START RECORDS TO USE

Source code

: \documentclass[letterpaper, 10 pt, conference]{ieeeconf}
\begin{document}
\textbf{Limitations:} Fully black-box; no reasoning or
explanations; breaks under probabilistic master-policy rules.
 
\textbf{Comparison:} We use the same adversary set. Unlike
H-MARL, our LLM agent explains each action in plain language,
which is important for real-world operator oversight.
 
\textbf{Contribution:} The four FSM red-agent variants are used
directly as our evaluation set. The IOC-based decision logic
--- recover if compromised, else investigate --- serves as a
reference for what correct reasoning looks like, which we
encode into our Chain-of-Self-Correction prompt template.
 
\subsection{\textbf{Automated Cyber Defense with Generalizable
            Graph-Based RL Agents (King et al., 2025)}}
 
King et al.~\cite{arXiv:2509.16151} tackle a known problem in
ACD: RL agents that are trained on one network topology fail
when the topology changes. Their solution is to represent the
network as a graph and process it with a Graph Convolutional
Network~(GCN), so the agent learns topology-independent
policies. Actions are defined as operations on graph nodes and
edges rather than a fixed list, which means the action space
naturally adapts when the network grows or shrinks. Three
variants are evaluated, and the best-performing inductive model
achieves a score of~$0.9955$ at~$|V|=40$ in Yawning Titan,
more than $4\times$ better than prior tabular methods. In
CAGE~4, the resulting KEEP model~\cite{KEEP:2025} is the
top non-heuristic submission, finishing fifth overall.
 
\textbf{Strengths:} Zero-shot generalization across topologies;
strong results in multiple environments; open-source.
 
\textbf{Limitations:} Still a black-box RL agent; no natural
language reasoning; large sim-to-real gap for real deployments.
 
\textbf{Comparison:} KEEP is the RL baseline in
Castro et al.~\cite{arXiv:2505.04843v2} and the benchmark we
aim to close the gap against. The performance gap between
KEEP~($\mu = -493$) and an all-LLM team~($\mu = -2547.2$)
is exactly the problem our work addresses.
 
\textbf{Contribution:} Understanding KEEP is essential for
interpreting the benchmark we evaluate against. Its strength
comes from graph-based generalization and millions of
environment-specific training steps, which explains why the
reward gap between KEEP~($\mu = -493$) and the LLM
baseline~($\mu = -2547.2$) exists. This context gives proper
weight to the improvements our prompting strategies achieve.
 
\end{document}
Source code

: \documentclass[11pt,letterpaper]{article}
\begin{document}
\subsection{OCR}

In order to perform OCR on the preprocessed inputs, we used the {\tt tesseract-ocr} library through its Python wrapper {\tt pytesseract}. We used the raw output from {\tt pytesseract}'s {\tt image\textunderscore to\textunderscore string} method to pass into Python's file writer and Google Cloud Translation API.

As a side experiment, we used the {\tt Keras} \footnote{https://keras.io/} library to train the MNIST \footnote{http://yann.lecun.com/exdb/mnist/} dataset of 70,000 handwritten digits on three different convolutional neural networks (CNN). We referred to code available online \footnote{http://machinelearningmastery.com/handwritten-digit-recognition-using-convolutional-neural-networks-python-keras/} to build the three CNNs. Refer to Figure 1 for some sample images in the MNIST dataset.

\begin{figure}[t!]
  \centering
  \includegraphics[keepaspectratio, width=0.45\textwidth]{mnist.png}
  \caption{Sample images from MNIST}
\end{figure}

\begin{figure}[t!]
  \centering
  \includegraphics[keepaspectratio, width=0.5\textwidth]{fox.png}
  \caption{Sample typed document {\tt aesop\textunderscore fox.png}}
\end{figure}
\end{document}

END RECORDS TO USE

Extract all of the data above without altering anything.

(FINAL ANSWER)
Source code

: \documentclass[letterpaper, 10 pt, conference]{ieeeconf}
\begin{document}
\textbf{Limitations:} Fully black-box; no reasoning or
explanations; breaks under probabilistic master-policy rules.
 
\textbf{Comparison:} We use the same adversary set. Unlike
H-MARL, our LLM agent explains each action in plain language,
which is important for real-world operator oversight.
 
\textbf{Contribution:} The four FSM red-agent variants are used
directly as our evaluation set. The IOC-based decision logic
--- recover if compromised, else investigate --- serves as a
reference for what correct reasoning looks like, which we
encode into our Chain-of-Self-Correction prompt template.
 
\subsection{\textbf{Automated Cyber Defense with Generalizable
            Graph-Based RL Agents (King et al., 2025)}}
 
King et al.~\cite{arXiv:2509.16151} tackle a known problem in
ACD: RL agents that are trained on one network topology fail
when the topology changes. Their solution is to represent the
network as a graph and process it with a Graph Convolutional
Network~(GCN), so the agent learns topology-independent
policies. Actions are defined as operations on graph nodes and
edges rather than a fixed list, which means the action space
naturally adapts when the network grows or shrinks. Three
variants are evaluated, and the best-performing inductive model
achieves a score of~$0.9955$ at~$|V|=40$ in Yawning Titan,
more than $4\times$ better than prior tabular methods. In
CAGE~4, the resulting KEEP model~\cite{KEEP:2025} is the
top non-heuristic submission, finishing fifth overall.
 
\textbf{Strengths:} Zero-shot generalization across topologies;
strong results in multiple environments; open-source.
 
\textbf{Limitations:} Still a black-box RL agent; no natural
language reasoning; large sim-to-real gap for real deployments.
 
\textbf{Comparison:} KEEP is the RL baseline in
Castro et al.~\cite{arXiv:2505.04843v2} and the benchmark we
aim to close the gap against. The performance gap between
KEEP~($\mu = -493$) and an all-LLM team~($\mu = -2547.2$)
is exactly the problem our work addresses.
 
\textbf{Contribution:} Understanding KEEP is essential for
interpreting the benchmark we evaluate against. Its strength
comes from graph-based generalization and millions of
environment-specific training steps, which explains why the
reward gap between KEEP~($\mu = -493$) and the LLM
baseline~($\mu = -2547.2$) exists. This context gives proper
weight to the improvements our prompting strategies achieve.
 
\end{document}
Source code

: \documentclass[11pt,letterpaper]{article}
\begin{document}
\subsection{OCR}

In order to perform OCR on the preprocessed inputs, we used the {\tt tesseract-ocr} library through its Python wrapper {\tt pytesseract}. We used the raw output from {\tt pytesseract}'s {\tt image\textunderscore to\textunderscore string} method to pass into Python's file writer and Google Cloud Translation API.

As a side experiment, we used the {\tt Keras} \footnote{https://keras.io/} library to train the MNIST \footnote{http://yann.lecun.com/exdb/mnist/} dataset of 70,000 handwritten digits on three different convolutional neural networks (CNN). We referred to code available online \footnote{http://machinelearningmastery.com/handwritten-digit-recognition-using-convolutional-neural-networks-python-keras/} to build the three CNNs. Refer to Figure 1 for some sample images in the MNIST dataset.

\begin{figure}[t!]
  \centering
  \includegraphics[keepaspectratio, width=0.45\textwidth]{mnist.png}
  \caption{Sample images from MNIST}
\end{figure}

\begin{figure}[t!]
  \centering
  \includegraphics[keepaspectratio, width=0.5\textwidth]{fox.png}
  \caption{Sample typed document {\tt aesop\textunderscore fox.png}}
\end{figure}
\end{document}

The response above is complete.